### [Records shown]
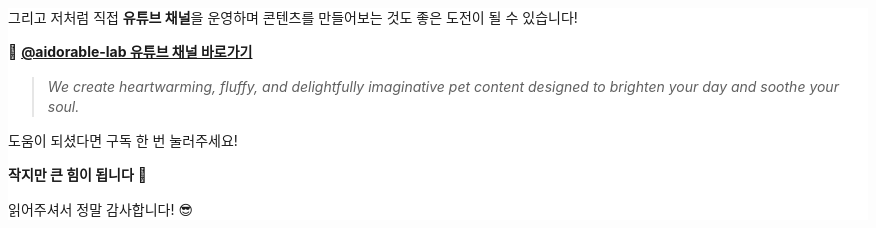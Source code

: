 그리고 저처럼 직접 **유튜브 채널**을 운영하며 콘텐츠를 만들어보는 것도 좋은 도전이 될 수 있습니다!

🎥 [**@aidorable-lab 유튜브 채널 바로가기**](https://www.youtube.com/@aidorable-lab)

> *We create heartwarming, fluffy, and delightfully imaginative pet content designed to brighten your day and soothe your soul.*

도움이 되셨다면 구독 한 번 눌러주세요!  

**작지만 큰 힘이 됩니다** 🙌

읽어주셔서 정말 감사합니다! 😎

### [Task brief]
The answer must be the full listing retyped exactly, with no pictures in it.

### [Solution for this problem]
Source code

: 그리고 저처럼 직접 **유튜브 채널**을 운영하며 콘텐츠를 만들어보는 것도 좋은 도전이 될 수 있습니다!

🎥 [**@aidorable-lab 유튜브 채널 바로가기**](https://www.youtube.com/@aidorable-lab)

> *We create heartwarming, fluffy, and delightfully imaginative pet content designed to brighten your day and soothe your soul.*

도움이 되셨다면 구독 한 번 눌러주세요!  

**작지만 큰 힘이 됩니다** 🙌

읽어주셔서 정말 감사합니다! 😎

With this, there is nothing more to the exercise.